**What you will do**.
Search the material for "Implementation" and copy each line in which it is found.

=== Records for the task ===

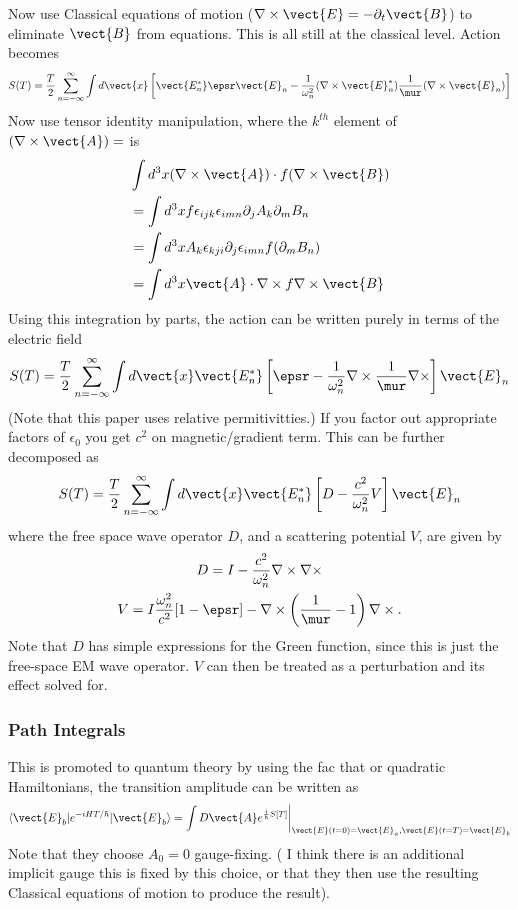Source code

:Now use Classical equations of motion ($\nabla\times\vect{E}=-\partial_t\vect{B}$)
to eliminate $\vect{B}$ from equations.  This is all still at the classical level.
Action becomes
\begin{align}
S(T) = \frac{T}{2}\sum_{n=-\infty}^\infty \int d\vect{x}
\left[\vect{E_n^*}\epsr\vect{E}_n-\frac{1}{\omega_n^2}
(\nabla\times\vect{E}_n^*)\frac{1}{\mur}(\nabla\times\vect{E}_n)\right]
\end{align}
Now use tensor identity manipulation, where the $k^{th}$ element of $(\nabla\times\vect{A})=$ is
\begin{align}
&\int d^3x (\nabla\times\vect{A}) \cdot f(\nabla\times\vect{B})\\
&=\int d^3x f\epsilon_{ijk}\epsilon_{imn}\partial_jA_k\partial_mB_n\\
&=\int d^3x A_k \epsilon_{kji}\partial_j\epsilon_{imn} f(\partial_mB_n)\\
&=\int d^3x \vect{A}\cdot\nabla\times f \nabla\times\vect{B}
\end{align}
Using this integration by parts, the action can be written purely in terms of the electric field
\begin{align}
S(T) = \frac{T}{2}\sum_{n=-\infty}^\infty \int d\vect{x}\vect{E_n^*}
\left[\epsr-\frac{1}{\omega_n^2}\nabla\times\frac{1}{\mur}\nabla\times\right]\vect{E}_n
\end{align}
(Note that this paper uses relative permitivitties.) If you factor out appropriate factors of $\epsilon_0$
you get $c^2$ on magnetic/gradient term.  
This can be further decomposed as
\begin{align}
S(T) = \frac{T}{2}\sum_{n=-\infty}^\infty \int d\vect{x}\vect{E_n^*}
\left[D -\frac{c^2}{\omega_n^2}V\right]\vect{E}_n
\end{align}
where the free space wave operator $D$, and a scattering potential $V$, are given by
\begin{gather}
D=I-\frac{c^2}{\omega_n^2}\nabla\times\nabla\times\\
V=I\frac{\omega_n^2}{c^2}[1-\epsr]-\nabla\times\left(\frac{1}{\mur}-1\right)\nabla\times.
\end{gather}
Note that $D$ has simple expressions for the Green function, since this is just the free-space
EM wave operator.  $V$ can then be treated as a perturbation and its effect solved for.

\subsubsection{Path Integrals}
This is promoted to quantum theory by using the fac that or quadratic Hamiltonians, 
the transition amplitude can be written as 
\begin{equation}
\langle \vect{E}_b|e^{-iHT/\hbar}|\vect{E}_b\rangle = \int D\vect{A} e^{\frac{i}{\hbar}S[T]}
\bigg|_{\vect{E}(t=0)=\vect{E}_a,\vect{E}(t=T)=\vect{E}_b}
\end{equation}
Note that they choose $A_0=0$ gauge-fixing.  ( I think there is an additional implicit
gauge this is fixed by this choice, or that they then use the resulting Classical equations
of motion to produce the result).  

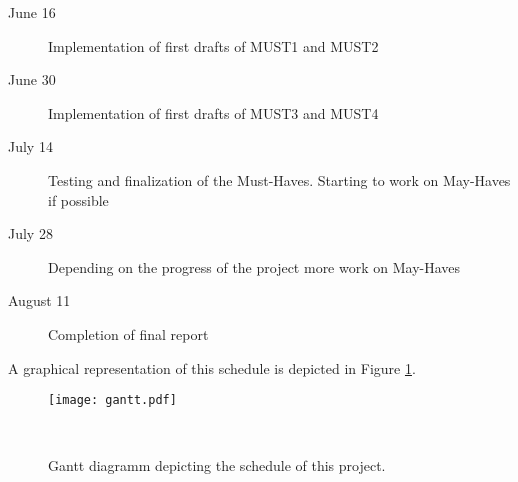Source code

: \begin{description}
	\item[June 16] Implementation of first drafts of MUST1 and MUST2
	\item[June 30] Implementation of first drafts of MUST3 and MUST4
	\item[July 14] Testing and finalization of the Must-Haves. Starting to work on May-Haves if possible
	\item[July 28] Depending on the progress of the project more work on May-Haves
	\item[August 11] Completion of final report
\end{description}

A graphical representation of this schedule is depicted in Figure \ref{fig:gantt}.

\begin{figure}
  \centering
  \texttt{[image: gantt.pdf]}
  \caption{Gantt diagramm depicting the schedule of this project.}~\label{fig:gantt}
\end{figure}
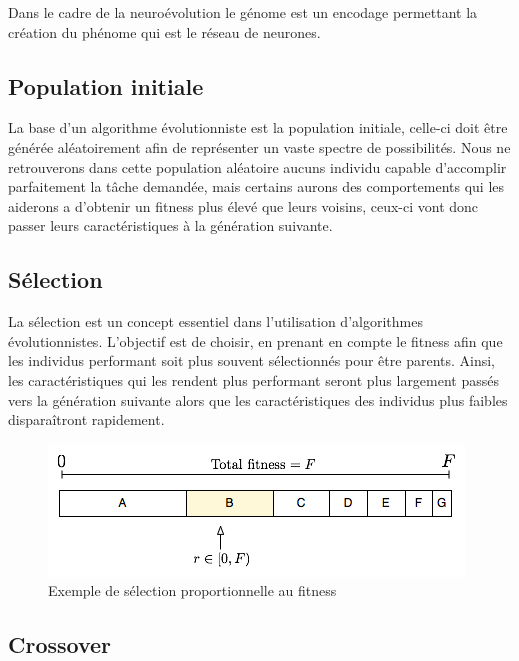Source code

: \documentclass{article}
\begin{document}
Dans le cadre de la neuroévolution le génome est un encodage permettant la création du phénome qui est le réseau de neurones.

\subsection{Population initiale}

La base d'un algorithme évolutionniste est la population initiale, celle-ci doit être générée aléatoirement afin de représenter un vaste spectre de possibilités. 
Nous ne retrouverons dans cette population aléatoire aucuns individu capable d'accomplir parfaitement la tâche demandée, mais certains aurons des comportements qui les aiderons a d'obtenir un fitness plus élevé que leurs voisins, ceux-ci vont donc passer leurs caractéristiques à la génération suivante.

\subsection{Sélection}

La sélection est un concept essentiel dans l'utilisation d'algorithmes évolutionnistes. L'objectif est de choisir, en prenant en compte le fitness afin que les individus performant soit plus souvent sélectionnés pour être parents. Ainsi, les caractéristiques qui les rendent plus performant seront plus largement passés vers la génération suivante alors que les caractéristiques des individus plus faibles disparaîtront rapidement.\cite{wikifps}

\begin{figure}[h]
\begin{center}
	\includegraphics[scale=0.6]{fps.png} 
	\caption{Exemple de sélection proportionnelle au fitness\cite{wikifps}}
\end{center}
\end{figure}
\newpage

\subsection{Crossover}
\end{document}
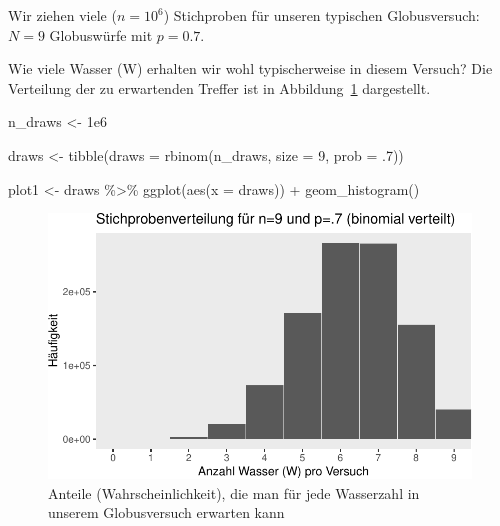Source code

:\documentclass[
  a4paper,
  DIV=11]{scrreprt}
\newenvironment{Shaded}{\begin{snugshade}}{\end{snugshade}}
\newcommand{\AttributeTok}[1]{\textcolor[rgb]{0.40,0.45,0.13}{#1}}
\newcommand{\DecValTok}[1]{\textcolor[rgb]{0.68,0.00,0.00}{#1}}
\newcommand{\FloatTok}[1]{\textcolor[rgb]{0.68,0.00,0.00}{#1}}
\newcommand{\FunctionTok}[1]{\textcolor[rgb]{0.28,0.35,0.67}{#1}}
\newcommand{\NormalTok}[1]{\textcolor[rgb]{0.00,0.23,0.31}{#1}}
\newcommand{\OtherTok}[1]{\textcolor[rgb]{0.00,0.23,0.31}{#1}}
\newcommand{\SpecialCharTok}[1]{\textcolor[rgb]{0.37,0.37,0.37}{#1}}
\theoremstyle{definition}
\theoremstyle{remark}
\begin{document}
Wir ziehen viele (\(n=10^6\)) Stichproben für unseren typischen
Globusversuch: \(N=9\) Globuswürfe mit \(p=0.7\).

Wie viele Wasser (W) erhalten wir wohl typischerweise in diesem Versuch?
Die Verteilung der zu erwartenden Treffer ist in
Abbildung~\ref{fig-globus-striprovert} dargestellt.

\begin{Shaded}
\begin{Highlighting}[]
\NormalTok{n\_draws }\OtherTok{\textless{}{-}} \FloatTok{1e6}

\NormalTok{draws }\OtherTok{\textless{}{-}} 
  \FunctionTok{tibble}\NormalTok{(}\AttributeTok{draws =} \FunctionTok{rbinom}\NormalTok{(n\_draws, }\AttributeTok{size =} \DecValTok{9}\NormalTok{, }\AttributeTok{prob =}\NormalTok{ .}\DecValTok{7}\NormalTok{))}

\NormalTok{plot1 }\OtherTok{\textless{}{-}} 
\NormalTok{  draws }\SpecialCharTok{\%\textgreater{}\%} 
  \FunctionTok{ggplot}\NormalTok{(}\FunctionTok{aes}\NormalTok{(}\AttributeTok{x =}\NormalTok{ draws)) }\SpecialCharTok{+}
  \FunctionTok{geom\_histogram}\NormalTok{() }
\end{Highlighting}
\end{Shaded}

\begin{figure}

{\centering \includegraphics{./ppv_files/figure-pdf/fig-globus-striprovert-1.pdf}

}

\caption{\label{fig-globus-striprovert}Anteile (Wahrscheinlichkeit), die
man für jede Wasserzahl in unserem Globusversuch erwarten kann}

\end{figure}
\end{document}
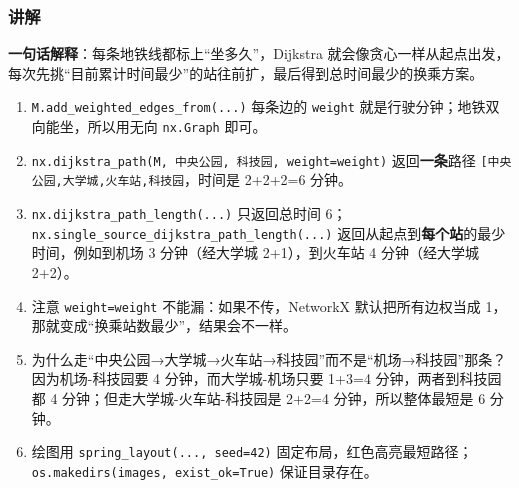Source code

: \begin{Shaded}
\begin{Highlighting}[]
\end{Highlighting}
\end{Shaded}

\subsubsection{讲解}\label{ux8bb2ux89e3-25}

\textbf{一句话解释}：每条地铁线都标上``坐多久''，Dijkstra
就会像贪心一样从起点出发，每次先挑``目前累计时间最少''的站往前扩，最后得到总时间最少的换乘方案。

\begin{enumerate}
\def\labelenumi{\arabic{enumi}.}
\tightlist
\item
  \texttt{M.add\_weighted\_edges\_from(...)} 每条边的 \texttt{weight}
  就是行驶分钟；地铁双向能坐，所以用无向 \texttt{nx.Graph} 即可。
\item
  \texttt{nx.dijkstra\_path(M,\ \textquotesingle{}中央公园\textquotesingle{},\ \textquotesingle{}科技园\textquotesingle{},\ weight=\textquotesingle{}weight\textquotesingle{})}
  返回\textbf{一条}路径
  \texttt{{[}\textquotesingle{}中央公园\textquotesingle{},\textquotesingle{}大学城\textquotesingle{},\textquotesingle{}火车站\textquotesingle{},\textquotesingle{}科技园\textquotesingle{}{]}}，时间是
  2+2+2=6 分钟。
\item
  \texttt{nx.dijkstra\_path\_length(...)} 只返回总时间
  6；\texttt{nx.single\_source\_dijkstra\_path\_length(...)}
  返回从起点到\textbf{每个站}的最少时间，例如到机场 3 分钟（经大学城
  2+1），到火车站 4 分钟（经大学城 2+2）。
\item
  注意 \texttt{weight=\textquotesingle{}weight\textquotesingle{}}
  不能漏：如果不传，NetworkX 默认把所有边权当成
  1，那就变成``换乘站数最少''，结果会不一样。
\item
  为什么走``中央公园→大学城→火车站→科技园''而不是``机场→科技园''那条？因为机场-科技园要
  4 分钟，而大学城-机场只要 1+3=4 分钟，两者到科技园都 4
  分钟；但走大学城-火车站-科技园是 2+2=4 分钟，所以整体最短是 6 分钟。
\item
  绘图用 \texttt{spring\_layout(...,\ seed=42)}
  固定布局，红色高亮最短路径；\texttt{os.makedirs(\textquotesingle{}images\textquotesingle{},\ exist\_ok=True)}
  保证目录存在。
\end{enumerate}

===

**Answer for this exercise**.
	\item[June 16] Implementation of first drafts of MUST1 and MUST2
	\item[June 30] Implementation of first drafts of MUST3 and MUST4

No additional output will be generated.